(Dataset entries)
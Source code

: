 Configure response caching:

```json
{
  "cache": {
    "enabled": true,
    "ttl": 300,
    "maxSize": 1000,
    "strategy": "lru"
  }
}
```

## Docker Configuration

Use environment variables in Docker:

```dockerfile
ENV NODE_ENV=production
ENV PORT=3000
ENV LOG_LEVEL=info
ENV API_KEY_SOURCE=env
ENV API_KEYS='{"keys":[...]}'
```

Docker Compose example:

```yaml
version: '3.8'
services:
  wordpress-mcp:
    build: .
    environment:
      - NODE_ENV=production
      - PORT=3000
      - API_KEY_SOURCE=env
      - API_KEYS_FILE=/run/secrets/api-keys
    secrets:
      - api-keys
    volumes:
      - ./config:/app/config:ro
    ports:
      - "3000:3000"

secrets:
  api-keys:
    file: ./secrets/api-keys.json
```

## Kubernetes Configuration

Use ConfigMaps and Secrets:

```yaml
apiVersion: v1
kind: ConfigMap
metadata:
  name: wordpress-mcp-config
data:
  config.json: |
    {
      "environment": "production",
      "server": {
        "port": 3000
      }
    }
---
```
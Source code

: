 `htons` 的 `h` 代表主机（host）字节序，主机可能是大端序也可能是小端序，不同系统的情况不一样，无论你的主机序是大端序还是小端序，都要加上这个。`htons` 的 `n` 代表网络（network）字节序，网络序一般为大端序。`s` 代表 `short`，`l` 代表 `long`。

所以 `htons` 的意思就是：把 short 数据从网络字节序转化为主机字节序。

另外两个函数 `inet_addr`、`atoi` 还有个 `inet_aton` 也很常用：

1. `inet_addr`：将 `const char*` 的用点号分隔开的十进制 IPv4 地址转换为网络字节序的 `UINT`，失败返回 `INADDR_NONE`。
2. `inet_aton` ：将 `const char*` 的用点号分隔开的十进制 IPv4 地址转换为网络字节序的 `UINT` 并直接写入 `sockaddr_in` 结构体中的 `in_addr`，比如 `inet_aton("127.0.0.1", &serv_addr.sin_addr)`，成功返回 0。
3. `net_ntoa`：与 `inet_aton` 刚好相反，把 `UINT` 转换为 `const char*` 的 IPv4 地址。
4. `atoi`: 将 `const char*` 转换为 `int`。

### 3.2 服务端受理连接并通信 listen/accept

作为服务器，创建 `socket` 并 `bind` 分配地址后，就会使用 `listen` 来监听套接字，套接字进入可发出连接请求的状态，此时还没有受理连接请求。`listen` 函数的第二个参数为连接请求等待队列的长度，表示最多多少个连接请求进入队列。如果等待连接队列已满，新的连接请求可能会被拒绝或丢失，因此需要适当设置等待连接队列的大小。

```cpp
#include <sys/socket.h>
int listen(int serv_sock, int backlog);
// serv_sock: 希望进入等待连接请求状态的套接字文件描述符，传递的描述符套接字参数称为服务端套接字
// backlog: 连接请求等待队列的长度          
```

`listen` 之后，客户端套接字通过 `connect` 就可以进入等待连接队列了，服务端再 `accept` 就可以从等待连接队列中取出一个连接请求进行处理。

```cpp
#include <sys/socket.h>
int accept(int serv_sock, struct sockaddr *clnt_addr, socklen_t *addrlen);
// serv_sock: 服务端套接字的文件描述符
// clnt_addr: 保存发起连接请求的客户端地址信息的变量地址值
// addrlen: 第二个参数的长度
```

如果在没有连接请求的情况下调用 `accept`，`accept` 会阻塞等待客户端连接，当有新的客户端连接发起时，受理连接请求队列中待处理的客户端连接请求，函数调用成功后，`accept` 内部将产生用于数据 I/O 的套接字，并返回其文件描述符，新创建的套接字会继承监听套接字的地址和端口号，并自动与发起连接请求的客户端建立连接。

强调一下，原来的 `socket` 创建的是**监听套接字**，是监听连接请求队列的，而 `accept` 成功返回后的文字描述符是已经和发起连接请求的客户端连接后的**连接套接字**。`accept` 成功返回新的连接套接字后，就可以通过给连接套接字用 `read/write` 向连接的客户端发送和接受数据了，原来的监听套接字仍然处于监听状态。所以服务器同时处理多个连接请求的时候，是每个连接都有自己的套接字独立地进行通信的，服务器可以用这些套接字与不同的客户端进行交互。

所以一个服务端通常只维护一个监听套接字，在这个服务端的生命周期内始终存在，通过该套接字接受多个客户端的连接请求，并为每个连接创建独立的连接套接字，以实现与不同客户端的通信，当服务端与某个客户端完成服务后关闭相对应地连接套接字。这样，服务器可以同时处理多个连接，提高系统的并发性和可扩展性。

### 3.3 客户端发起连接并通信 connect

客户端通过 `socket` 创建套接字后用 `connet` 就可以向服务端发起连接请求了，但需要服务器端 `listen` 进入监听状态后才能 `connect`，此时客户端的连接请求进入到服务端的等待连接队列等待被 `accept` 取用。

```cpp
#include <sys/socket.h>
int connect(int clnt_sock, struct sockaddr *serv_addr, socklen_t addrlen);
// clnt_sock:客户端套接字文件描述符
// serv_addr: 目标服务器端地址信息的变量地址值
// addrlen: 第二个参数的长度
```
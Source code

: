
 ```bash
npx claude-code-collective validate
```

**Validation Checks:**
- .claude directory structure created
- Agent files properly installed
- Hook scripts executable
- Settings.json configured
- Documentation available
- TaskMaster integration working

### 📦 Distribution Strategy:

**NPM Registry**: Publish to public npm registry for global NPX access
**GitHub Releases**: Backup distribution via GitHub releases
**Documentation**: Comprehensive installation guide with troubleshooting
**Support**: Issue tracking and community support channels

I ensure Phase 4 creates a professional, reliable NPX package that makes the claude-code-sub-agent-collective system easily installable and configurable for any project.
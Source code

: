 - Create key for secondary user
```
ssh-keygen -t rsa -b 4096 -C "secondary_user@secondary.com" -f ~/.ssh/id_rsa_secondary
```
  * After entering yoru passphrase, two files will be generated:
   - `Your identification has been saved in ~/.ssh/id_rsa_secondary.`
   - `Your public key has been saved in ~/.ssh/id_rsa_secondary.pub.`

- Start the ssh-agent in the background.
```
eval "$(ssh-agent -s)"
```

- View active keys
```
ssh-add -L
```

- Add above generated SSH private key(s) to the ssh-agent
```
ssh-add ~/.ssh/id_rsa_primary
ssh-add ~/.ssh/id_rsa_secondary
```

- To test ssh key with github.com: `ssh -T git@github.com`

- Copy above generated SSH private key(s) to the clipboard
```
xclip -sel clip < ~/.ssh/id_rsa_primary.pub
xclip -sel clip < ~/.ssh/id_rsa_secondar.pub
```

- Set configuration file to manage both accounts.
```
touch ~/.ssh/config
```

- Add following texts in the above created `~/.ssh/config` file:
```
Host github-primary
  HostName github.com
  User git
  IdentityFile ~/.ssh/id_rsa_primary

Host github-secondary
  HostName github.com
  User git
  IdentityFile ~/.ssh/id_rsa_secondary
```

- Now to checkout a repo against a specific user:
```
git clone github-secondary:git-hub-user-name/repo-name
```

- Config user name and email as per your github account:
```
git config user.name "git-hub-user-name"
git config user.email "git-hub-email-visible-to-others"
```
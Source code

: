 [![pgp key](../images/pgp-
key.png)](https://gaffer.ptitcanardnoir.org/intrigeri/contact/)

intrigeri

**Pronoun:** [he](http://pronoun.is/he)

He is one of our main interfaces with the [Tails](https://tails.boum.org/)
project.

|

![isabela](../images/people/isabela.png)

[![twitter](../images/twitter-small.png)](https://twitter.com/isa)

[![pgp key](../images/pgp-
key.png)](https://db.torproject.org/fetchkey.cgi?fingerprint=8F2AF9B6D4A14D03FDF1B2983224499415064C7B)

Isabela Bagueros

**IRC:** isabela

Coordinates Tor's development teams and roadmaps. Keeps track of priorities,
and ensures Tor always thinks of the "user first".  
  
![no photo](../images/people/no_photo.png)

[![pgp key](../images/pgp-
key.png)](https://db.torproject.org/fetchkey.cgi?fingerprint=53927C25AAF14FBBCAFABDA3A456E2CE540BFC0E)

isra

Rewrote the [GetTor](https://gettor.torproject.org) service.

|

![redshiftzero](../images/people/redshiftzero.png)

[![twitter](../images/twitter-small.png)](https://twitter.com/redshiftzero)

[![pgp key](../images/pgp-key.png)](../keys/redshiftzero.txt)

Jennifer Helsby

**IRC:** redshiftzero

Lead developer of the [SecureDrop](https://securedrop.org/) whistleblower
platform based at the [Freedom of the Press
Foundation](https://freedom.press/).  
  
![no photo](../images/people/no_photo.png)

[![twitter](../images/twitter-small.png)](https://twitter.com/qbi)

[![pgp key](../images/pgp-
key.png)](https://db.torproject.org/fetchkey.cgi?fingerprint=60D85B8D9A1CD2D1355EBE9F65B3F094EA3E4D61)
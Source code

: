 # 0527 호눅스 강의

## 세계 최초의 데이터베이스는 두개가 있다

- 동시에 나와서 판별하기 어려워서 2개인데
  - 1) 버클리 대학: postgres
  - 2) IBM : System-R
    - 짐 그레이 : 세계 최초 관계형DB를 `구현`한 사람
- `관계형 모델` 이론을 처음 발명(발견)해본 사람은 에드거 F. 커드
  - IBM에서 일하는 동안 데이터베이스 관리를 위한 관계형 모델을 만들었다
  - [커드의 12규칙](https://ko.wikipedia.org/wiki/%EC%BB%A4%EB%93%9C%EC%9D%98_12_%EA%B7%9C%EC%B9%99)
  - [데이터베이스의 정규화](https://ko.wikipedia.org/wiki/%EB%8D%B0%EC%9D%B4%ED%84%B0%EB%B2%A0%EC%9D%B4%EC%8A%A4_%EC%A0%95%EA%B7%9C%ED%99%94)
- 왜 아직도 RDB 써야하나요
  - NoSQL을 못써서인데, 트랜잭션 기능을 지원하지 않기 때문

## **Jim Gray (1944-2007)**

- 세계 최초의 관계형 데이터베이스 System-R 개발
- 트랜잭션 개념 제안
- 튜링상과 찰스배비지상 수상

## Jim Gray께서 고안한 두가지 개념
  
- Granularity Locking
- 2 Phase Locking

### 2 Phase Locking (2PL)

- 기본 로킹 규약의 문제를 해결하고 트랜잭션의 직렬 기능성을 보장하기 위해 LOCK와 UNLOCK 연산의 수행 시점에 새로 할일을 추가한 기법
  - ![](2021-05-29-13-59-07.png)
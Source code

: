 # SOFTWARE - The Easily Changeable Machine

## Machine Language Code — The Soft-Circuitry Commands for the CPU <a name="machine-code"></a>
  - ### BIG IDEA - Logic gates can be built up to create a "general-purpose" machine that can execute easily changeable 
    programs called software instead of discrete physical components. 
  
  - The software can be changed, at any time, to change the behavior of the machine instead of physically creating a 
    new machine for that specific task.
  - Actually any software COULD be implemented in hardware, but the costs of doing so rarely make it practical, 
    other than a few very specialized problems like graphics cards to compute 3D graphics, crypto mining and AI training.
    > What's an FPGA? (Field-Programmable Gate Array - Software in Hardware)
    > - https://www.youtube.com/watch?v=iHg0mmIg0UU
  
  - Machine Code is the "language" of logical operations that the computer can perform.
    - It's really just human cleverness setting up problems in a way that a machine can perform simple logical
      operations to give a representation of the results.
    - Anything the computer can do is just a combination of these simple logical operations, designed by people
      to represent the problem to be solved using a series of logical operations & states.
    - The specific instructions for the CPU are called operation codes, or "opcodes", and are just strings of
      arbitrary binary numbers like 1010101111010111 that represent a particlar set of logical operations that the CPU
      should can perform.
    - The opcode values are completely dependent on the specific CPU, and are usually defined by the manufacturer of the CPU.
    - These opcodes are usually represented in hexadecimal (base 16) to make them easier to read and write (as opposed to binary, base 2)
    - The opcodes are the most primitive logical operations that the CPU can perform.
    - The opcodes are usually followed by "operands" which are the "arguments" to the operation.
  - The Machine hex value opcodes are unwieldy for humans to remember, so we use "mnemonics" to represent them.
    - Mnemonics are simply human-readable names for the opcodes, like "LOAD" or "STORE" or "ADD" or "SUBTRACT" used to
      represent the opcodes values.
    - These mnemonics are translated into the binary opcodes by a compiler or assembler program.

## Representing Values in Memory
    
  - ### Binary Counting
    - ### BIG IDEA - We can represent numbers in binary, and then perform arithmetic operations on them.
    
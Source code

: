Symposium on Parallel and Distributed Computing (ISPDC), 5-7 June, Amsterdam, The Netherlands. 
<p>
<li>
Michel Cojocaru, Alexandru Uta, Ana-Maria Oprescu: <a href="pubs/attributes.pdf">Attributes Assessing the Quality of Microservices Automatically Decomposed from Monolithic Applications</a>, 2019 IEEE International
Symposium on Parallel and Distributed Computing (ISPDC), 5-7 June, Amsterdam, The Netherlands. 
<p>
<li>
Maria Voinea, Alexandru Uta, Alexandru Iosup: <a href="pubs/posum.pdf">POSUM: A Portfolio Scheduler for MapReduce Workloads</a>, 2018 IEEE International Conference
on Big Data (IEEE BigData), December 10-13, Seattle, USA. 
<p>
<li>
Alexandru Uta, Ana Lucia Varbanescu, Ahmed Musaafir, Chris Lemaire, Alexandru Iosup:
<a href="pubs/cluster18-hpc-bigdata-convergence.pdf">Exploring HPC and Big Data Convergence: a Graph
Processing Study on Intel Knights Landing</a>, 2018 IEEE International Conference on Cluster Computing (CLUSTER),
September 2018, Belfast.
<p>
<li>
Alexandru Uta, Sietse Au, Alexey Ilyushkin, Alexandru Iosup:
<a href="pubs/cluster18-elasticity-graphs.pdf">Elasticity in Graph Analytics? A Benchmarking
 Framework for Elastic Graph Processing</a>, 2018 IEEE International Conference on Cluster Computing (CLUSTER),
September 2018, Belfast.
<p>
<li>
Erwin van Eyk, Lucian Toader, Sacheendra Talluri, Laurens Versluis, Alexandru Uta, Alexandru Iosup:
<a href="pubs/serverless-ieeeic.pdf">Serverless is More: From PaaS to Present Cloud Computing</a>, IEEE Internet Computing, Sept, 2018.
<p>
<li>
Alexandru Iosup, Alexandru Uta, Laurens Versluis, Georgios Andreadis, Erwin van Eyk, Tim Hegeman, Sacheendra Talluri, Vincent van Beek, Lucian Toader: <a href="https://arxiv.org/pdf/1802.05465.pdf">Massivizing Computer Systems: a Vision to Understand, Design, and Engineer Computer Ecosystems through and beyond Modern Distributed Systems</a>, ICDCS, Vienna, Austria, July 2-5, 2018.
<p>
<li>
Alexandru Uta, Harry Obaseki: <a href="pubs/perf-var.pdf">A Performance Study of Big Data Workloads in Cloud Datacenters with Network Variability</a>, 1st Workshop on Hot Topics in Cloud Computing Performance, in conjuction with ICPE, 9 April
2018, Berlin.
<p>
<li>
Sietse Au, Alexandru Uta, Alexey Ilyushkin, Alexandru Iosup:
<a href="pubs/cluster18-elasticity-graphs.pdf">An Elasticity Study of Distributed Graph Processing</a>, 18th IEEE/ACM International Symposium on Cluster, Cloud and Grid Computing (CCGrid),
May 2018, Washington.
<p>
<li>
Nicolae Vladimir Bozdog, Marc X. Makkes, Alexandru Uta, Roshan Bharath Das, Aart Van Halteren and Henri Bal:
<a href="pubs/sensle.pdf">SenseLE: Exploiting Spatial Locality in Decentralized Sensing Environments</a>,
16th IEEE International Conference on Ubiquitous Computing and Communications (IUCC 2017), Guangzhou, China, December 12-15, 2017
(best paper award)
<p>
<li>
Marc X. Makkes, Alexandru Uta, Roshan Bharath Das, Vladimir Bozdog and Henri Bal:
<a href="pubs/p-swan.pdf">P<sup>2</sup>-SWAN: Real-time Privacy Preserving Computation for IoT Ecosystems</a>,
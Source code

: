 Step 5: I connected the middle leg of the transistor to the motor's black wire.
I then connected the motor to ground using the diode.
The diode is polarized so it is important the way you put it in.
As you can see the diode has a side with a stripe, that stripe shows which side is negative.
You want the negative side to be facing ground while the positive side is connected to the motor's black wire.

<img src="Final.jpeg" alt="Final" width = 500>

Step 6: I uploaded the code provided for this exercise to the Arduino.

■ **TASK DETAILS**
Among the lines of the records above, count those containing the word "wiki", then give the number by itself.

■ **TASK OUTPUT**
2